The plaintiffs contend that the financial firm breached its duty of care to them by allowing Thomas to give them unsuitable financial advice that “would destroy their investments.” They are seeking damages for negligent misrepresentation, fraud, negligent supervision, and vicarious liability.

In other Texas securities news, ex-Stanford Financial group chief investment officer Laura Pendergest Holt has pled guilty to charges that she obstructed the SEC’s probe into Stanford International Bank, which was owned by Ponzi scammer Robert Allen Stanford. Holt, who testified before the Commission about SIB’s investment portfolio, now admits that she did so as a “stall tactic” to impede the agencies efforts to get key information. Stanford is behind bars for running a $7 billion Ponzi scam.

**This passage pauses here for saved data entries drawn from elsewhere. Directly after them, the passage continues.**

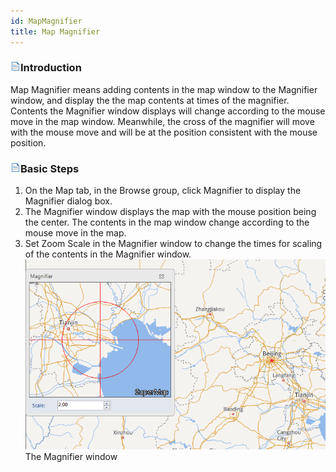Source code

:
 ```yaml
---
id: MapMagnifier
title: Map Magnifier
---
```

### ![](../../img/read.gif)Introduction

Map Magnifier means adding contents in the map window to the Magnifier window, and display the the map contents at times of the magnifier. Contents the Magnifier window displays will change according to the mouse move in the map window. Meanwhile, the cross of the magnifier will move with the mouse move and will be at the position consistent with the mouse position.

### ![](../../img/read.gif)Basic Steps

  1. On the Map tab, in the Browse group, click Magnifier to display the Magnifier dialog box.
  2. The Magnifier window displays the map with the mouse position being the center. The contents in the map window change according to the mouse move in the map.
  3. Set Zoom Scale in the Magnifier window to change the times for scaling of the contents in the Magnifier window.
![](img-en/MapMagnifier.png)  
The Magnifier window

Nearly three years after he was indicted for defrauding investors in a $7.2 billion Ponzi scam involving certificates of deposit that are now worthless, a Houston jury has convicted R. Allen Stanford of 13 of 14 criminal counts, including fraud, conspiracy to commit money laundering, conspiracy to commit wire or mail fraud, wire fraud (from April 24, 2006, December 24, 2008, January 5, 2009, and February 12, 2009), mail fraud, and obstructing investigators. The only count jury members found him not guilty of was wire fraud (from February 2, 2006). Collectively, the Texas financier’s convictions carry prison sentences totaling up to 230 years.

Prosecutors depicted Stanford, 61, as a con man that used investors’ money to get very rich and pay for his businesses. (At one point, his net worth was over $2 billion.) They also say he bribed regulators so he could get away with his scam.

During his criminal trial, financial statements e-mails that were presented as evidence and ex-employees who testified helped paint a picture of the Texan as someone who spent 20 years defrauding investors by selling CDs through his bank in Antigua. James M. Davis, who served as former CFO for Stanford’s different companies, also was a witness for the prosecution. He stated that he and Stanford together falsified annual reports, bank records, and other documents to hide the fraud. Prosecutors contended that Stanford lied to depositors from over 100 nations by claiming that their cash was being invested in bonds, stocks, and other securities.